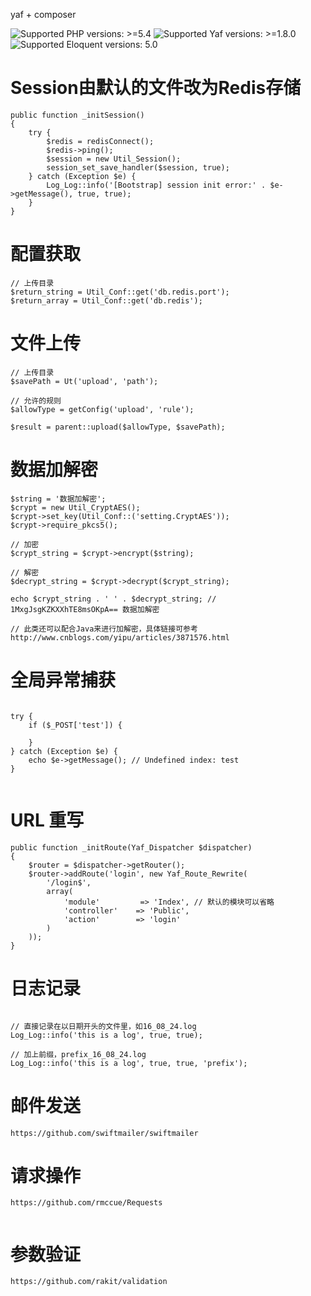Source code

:  yaf + composer

![Supported PHP versions: >=5.4](https://img.shields.io/badge/PHP-%3E%3D5.4-blue.svg)
![Supported Yaf versions: >=1.8.0](https://img.shields.io/badge/Yaf-%3E%3D2.3.2-orange.svg)
![Supported Eloquent versions: 5.0](https://img.shields.io/badge/Eloquent-%205.0-green.svg)

# Session由默认的文件改为Redis存储

```
public function _initSession()
{
    try {
        $redis = redisConnect();
        $redis->ping();
        $session = new Util_Session();
        session_set_save_handler($session, true);
    } catch (Exception $e) {
        Log_Log::info('[Bootstrap] session init error:' . $e->getMessage(), true, true);
    }
}
```

# 配置获取
```
// 上传目录
$return_string = Util_Conf::get('db.redis.port');
$return_array = Util_Conf::get('db.redis');

```

# 文件上传
```
// 上传目录
$savePath = Ut('upload', 'path');

// 允许的规则
$allowType = getConfig('upload', 'rule');

$result = parent::upload($allowType, $savePath);
```



# 数据加解密

```
$string = '数据加解密';
$crypt = new Util_CryptAES();
$crypt->set_key(Util_Conf::('setting.CryptAES'));
$crypt->require_pkcs5();

// 加密
$crypt_string = $crypt->encrypt($string);

// 解密
$decrypt_string = $crypt->decrypt($crypt_string); 

echo $crypt_string . ' ' . $decrypt_string; // 1MxgJsgKZKXXhTE8msOKpA== 数据加解密

// 此类还可以配合Java来进行加解密，具体链接可参考 http://www.cnblogs.com/yipu/articles/3871576.html
```




# 全局异常捕获

```

try {
    if ($_POST['test']) {
    
    }
} catch (Exception $e) {
    echo $e->getMessage(); // Undefined index: test
}


```

# URL 重写

```
public function _initRoute(Yaf_Dispatcher $dispatcher)
{
    $router = $dispatcher->getRouter();
    $router->addRoute('login', new Yaf_Route_Rewrite(
        '/login$',
        array(
            'module'         => 'Index', // 默认的模块可以省略
            'controller'    => 'Public',
            'action'        => 'login'
        )
    ));
}
```

# 日志记录

```

// 直接记录在以日期开头的文件里，如16_08_24.log
Log_Log::info('this is a log', true, true);

// 加上前缀，prefix_16_08_24.log
Log_Log::info('this is a log', true, true, 'prefix');
```

# 邮件发送

```
https://github.com/swiftmailer/swiftmailer
```

# 请求操作

```
https://github.com/rmccue/Requests
       
```
# 参数验证

```
https://github.com/rakit/validation
```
# # #
* Task directions:
Make an exact copy of the records, pictures excluded.

* Exercise output:
Source code

:  yaf + composer

![Supported PHP versions: >=5.4](https://img.shields.io/badge/PHP-%3E%3D5.4-blue.svg)
![Supported Yaf versions: >=1.8.0](https://img.shields.io/badge/Yaf-%3E%3D2.3.2-orange.svg)
![Supported Eloquent versions: 5.0](https://img.shields.io/badge/Eloquent-%205.0-green.svg)

# Session由默认的文件改为Redis存储

```
public function _initSession()
{
    try {
        $redis = redisConnect();
        $redis->ping();
        $session = new Util_Session();
        session_set_save_handler($session, true);
    } catch (Exception $e) {
        Log_Log::info('[Bootstrap] session init error:' . $e->getMessage(), true, true);
    }
}
```

# 配置获取
```
// 上传目录
$return_string = Util_Conf::get('db.redis.port');
$return_array = Util_Conf::get('db.redis');

```

# 文件上传
```
// 上传目录
$savePath = Ut('upload', 'path');

// 允许的规则
$allowType = getConfig('upload', 'rule');

$result = parent::upload($allowType, $savePath);
```



# 数据加解密

```
$string = '数据加解密';
$crypt = new Util_CryptAES();
$crypt->set_key(Util_Conf::('setting.CryptAES'));
$crypt->require_pkcs5();

// 加密
$crypt_string = $crypt->encrypt($string);

// 解密
$decrypt_string = $crypt->decrypt($crypt_string); 

echo $crypt_string . ' ' . $decrypt_string; // 1MxgJsgKZKXXhTE8msOKpA== 数据加解密

// 此类还可以配合Java来进行加解密，具体链接可参考 http://www.cnblogs.com/yipu/articles/3871576.html
```




# 全局异常捕获

```

try {
    if ($_POST['test']) {
    
    }
} catch (Exception $e) {
    echo $e->getMessage(); // Undefined index: test
}


```

# URL 重写

```
public function _initRoute(Yaf_Dispatcher $dispatcher)
{
    $router = $dispatcher->getRouter();
    $router->addRoute('login', new Yaf_Route_Rewrite(
        '/login$',
        array(
            'module'         => 'Index', // 默认的模块可以省略
            'controller'    => 'Public',
            'action'        => 'login'
        )
    ));
}
```

# 日志记录

```

// 直接记录在以日期开头的文件里，如16_08_24.log
Log_Log::info('this is a log', true, true);

// 加上前缀，prefix_16_08_24.log
Log_Log::info('this is a log', true, true, 'prefix');
```

# 邮件发送

```
https://github.com/swiftmailer/swiftmailer
```

# 请求操作

```
https://github.com/rmccue/Requests
       
```
# 参数验证

```
https://github.com/rakit/validation
```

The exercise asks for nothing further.